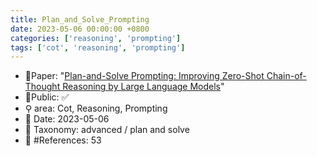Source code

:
 ```yaml
---
title: Plan_and_Solve_Prompting
date: 2023-05-06 00:00:00 +0800
categories: ['reasoning', 'prompting']
tags: ['cot', 'reasoning', 'prompting']
---
```


- 📙Paper: "[Plan-and-Solve Prompting: Improving Zero-Shot Chain-of-Thought Reasoning by Large Language Models](https://www.semanticscholar.org/paper/Plan-and-Solve-Prompting%3A-Improving-Zero-Shot-by-Wang-Xu/62176de125738e3b95850d1227bac81fd646b78e)"
- 🔑Public: ✅
- ⚲ area: Cot, Reasoning, Prompting
- 📅 Date: 2023-05-06
- 🔎 Taxonomy: advanced / plan and solve
- 📝 #References: 53

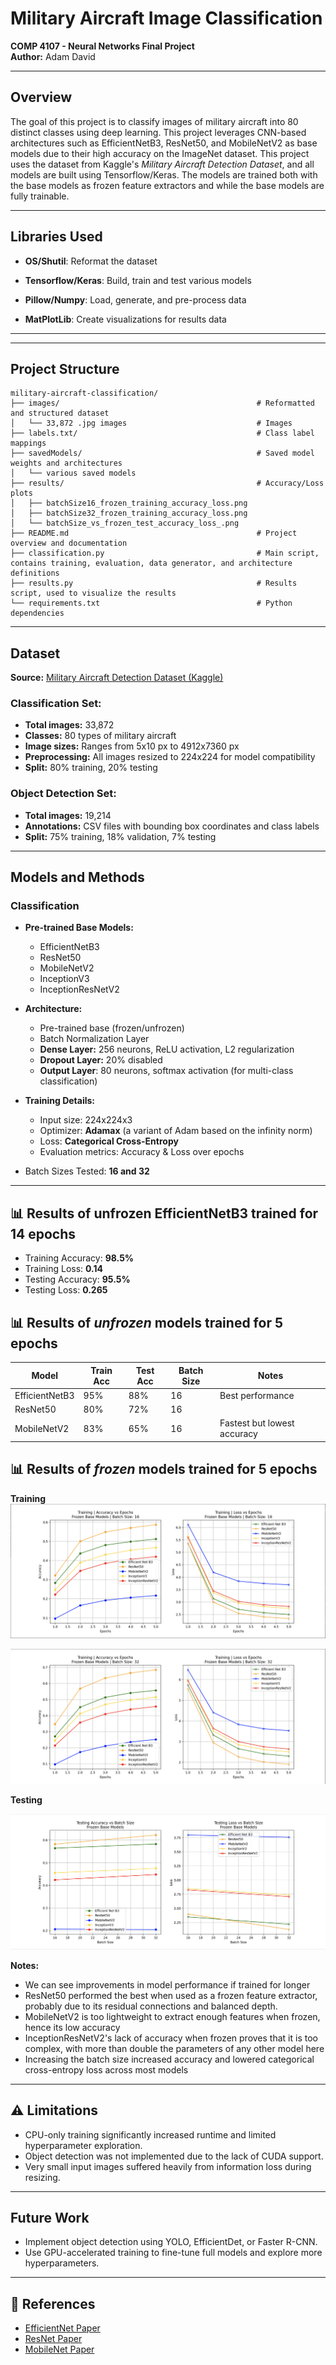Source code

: # Military Aircraft Image Classification  
**COMP 4107 - Neural Networks Final Project**  
**Author:** Adam David  


---

## Overview
The goal of this project is to classify images of military aircraft into 80 distinct classes using deep learning. This project leverages CNN-based architectures such as EfficientNetB3, ResNet50, and MobileNetV2 as base models due to their high accuracy on the ImageNet dataset. This project uses the dataset from Kaggle's *Military Aircraft Detection Dataset*, and all models are built using Tensorflow/Keras. The models are trained both with the base models as frozen feature extractors and while the base models are fully trainable. 
<!--
Due to hardware limitations (no access to a GPU), the object detection component was not implemented, but future work is planned to incorporate YOLO or EfficientDet for localization.
-->
---

## Libraries Used

  - **OS/Shutil**: Reformat the dataset

  - **Tensorflow/Keras**: Build, train and test various models

  - **Pillow/Numpy**: Load, generate, and pre-process data
    
  - **MatPlotLib**: Create visualizations for results data

---

---

## Project Structure

```
military-aircraft-classification/
├── images/                                            # Reformatted and structured dataset
│   └── 33,872 .jpg images                             # Images
├── labels.txt/                                        # Class label mappings
├── savedModels/                                       # Saved model weights and architectures
│   └── various saved models
├── results/                                           # Accuracy/Loss plots
│   ├── batchSize16_frozen_training_accuracy_loss.png
│   ├── batchSize32_frozen_training_accuracy_loss.png
│   └── batchSize_vs_frozen_test_accuracy_loss_.png
├── README.md                                          # Project overview and documentation
├── classification.py                                  # Main script, contains training, evaluation, data generator, and architecture definitions
├── results.py                                         # Results script, used to visualize the results
└── requirements.txt                                   # Python dependencies
```
---

## Dataset  

**Source:** [Military Aircraft Detection Dataset (Kaggle)](https://www.kaggle.com/datasets/a2015003713/militaryaircraftdetectiondataset/data)  

### Classification Set:
- **Total images:** 33,872  
- **Classes:** 80 types of military aircraft  
- **Image sizes:** Ranges from 5x10 px to 4912x7360 px  
- **Preprocessing:** All images resized to 224x224 for model compatibility  
- **Split:** 80% training, 20% testing  

### Object Detection Set:
- **Total images:** 19,214  
- **Annotations:** CSV files with bounding box coordinates and class labels  
- **Split:** 75% training, 18% validation, 7% testing  

---

## Models and Methods

### Classification
- **Pre-trained Base Models:**  
  - EfficientNetB3  
  - ResNet50  
  - MobileNetV2  
  - InceptionV3  
  - InceptionResNetV2  

- **Architecture:**
  - Pre-trained base (frozen/unfrozen)
  - Batch Normalization Layer
  - **Dense Layer:** 256 neurons, ReLU activation, L2 regularization
  - **Dropout Layer:** 20% disabled
  - **Output Layer**: 80 neurons, softmax activation (for multi-class classification)

- **Training Details:**
  - Input size: 224x224x3  
  - Optimizer: **Adamax** (a variant of Adam based on the infinity norm) 
  - Loss: **Categorical Cross-Entropy**  
  - Evaluation metrics: Accuracy & Loss over epochs  

- Batch Sizes Tested: **16 and 32**
---

## 📊 Results of unfrozen EfficientNetB3 trained for 14 epochs
- Training Accuracy: **98.5%**
- Training Loss: **0.14**
- Testing Accuracy: **95.5%**
- Testing Loss: **0.265**

## 📊 Results of *unfrozen* models trained for 5 epochs

| Model             | Train Acc  | Test Acc | Batch Size | Notes                        |
|------------------|----------------------|----------|------------|------------------------------|
| EfficientNetB3    | 95%                  | 88%        | 16         | Best performance    |
| ResNet50          | 80%                  | 72%      | 16         |          |
| MobileNetV2       | 83%                  | 65%      | 16         | Fastest but lowest accuracy  |


## 📊 Results of *frozen* models trained for 5 epochs

**Training**
![alt text](https://github.com/adxmd/military-aircraft-classification/blob/main/results/batchSize16_frozen_training_accuracy_loss.png?raw=true)


![alt text](https://github.com/adxmd/military-aircraft-classification/blob/main/results/batchSize32_frozen_training_accuracy_loss.png?raw=true)

**Testing**

![alt text](https://github.com/adxmd/military-aircraft-classification/blob/main/results/batchSize_vs_frozen_test_accuracy_loss_.png?raw=true)

**Notes:**
- We can see improvements in model performance if trained for longer
- ResNet50 performed the best when used as a frozen feature extractor, probably due to its residual connections and balanced depth.
- MobileNetV2 is too lightweight to extract enough features when frozen, hence its low accuracy
- InceptionResNetV2's lack of accuracy when frozen proves that it is too complex, with more than double the parameters of any other model here
- Increasing the batch size increased accuracy and lowered categorical cross-entropy loss across most models

---

## ⚠ Limitations
- CPU-only training significantly increased runtime and limited hyperparameter exploration.
- Object detection was not implemented due to the lack of CUDA support.
- Very small input images suffered heavily from information loss during resizing.

---

## Future Work
- Implement object detection using YOLO, EfficientDet, or Faster R-CNN.
- Use GPU-accelerated training to fine-tune full models and explore more hyperparameters.


---

## 🔗 References  
- [EfficientNet Paper](https://arxiv.org/abs/1905.11946)  
- [ResNet Paper](https://arxiv.org/abs/1512.03385)  
- [MobileNet Paper](https://arxiv.org/abs/1704.04861)  

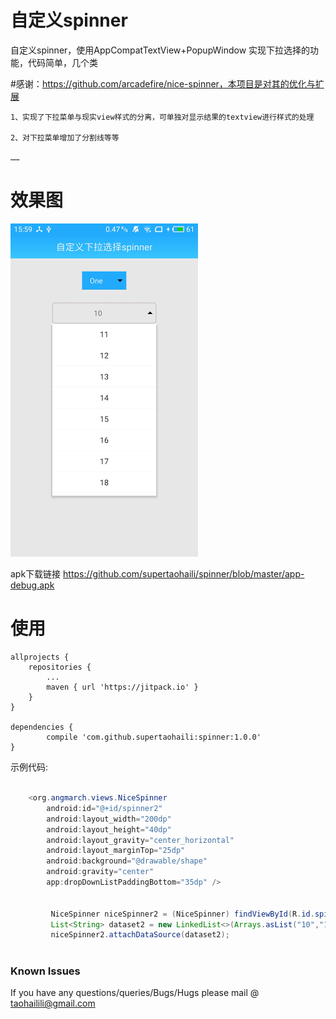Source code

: # 自定义spinner

自定义spinner，使用AppCompatTextView+PopupWindow 实现下拉选择的功能，代码简单，几个类

#感谢：https://github.com/arcadefire/nice-spinner，本项目是对其的优化与扩展
```
1、实现了下拉菜单与现实view样式的分离，可单独对显示结果的textview进行样式的处理

2、对下拉菜单增加了分割线等等

……
```
# 效果图

<img src="https://github.com/supertaohaili/spinner/blob/master/S80116-155928.jpg" width="300">

apk下载链接
<a href="https://github.com/supertaohaili/spinner/blob/master/app-debug.apk">https://github.com/supertaohaili/spinner/blob/master/app-debug.apk</a>

# 使用
```
allprojects {
	repositories {
		...
		maven { url 'https://jitpack.io' }
	}
}

dependencies {
        compile 'com.github.supertaohaili:spinner:1.0.0'
}
```

示例代码:
``` java

    <org.angmarch.views.NiceSpinner
        android:id="@+id/spinner2"
        android:layout_width="200dp"
        android:layout_height="40dp"
        android:layout_gravity="center_horizontal"
        android:layout_marginTop="25dp"
        android:background="@drawable/shape"
        android:gravity="center"
        app:dropDownListPaddingBottom="35dp" />


         NiceSpinner niceSpinner2 = (NiceSpinner) findViewById(R.id.spinner2);
         List<String> dataset2 = new LinkedList<>(Arrays.asList("10","11","12","13","14","15","16","17","18","19"));
         niceSpinner2.attachDataSource(dataset2);



```



### Known Issues
If you have any questions/queries/Bugs/Hugs please mail @
taohailili@gmail.com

+++++

Go line by line through the records and copy those that contain the word "dependencies".

Worked solution »
└── requirements.txt                                   # Python dependencies
dependencies {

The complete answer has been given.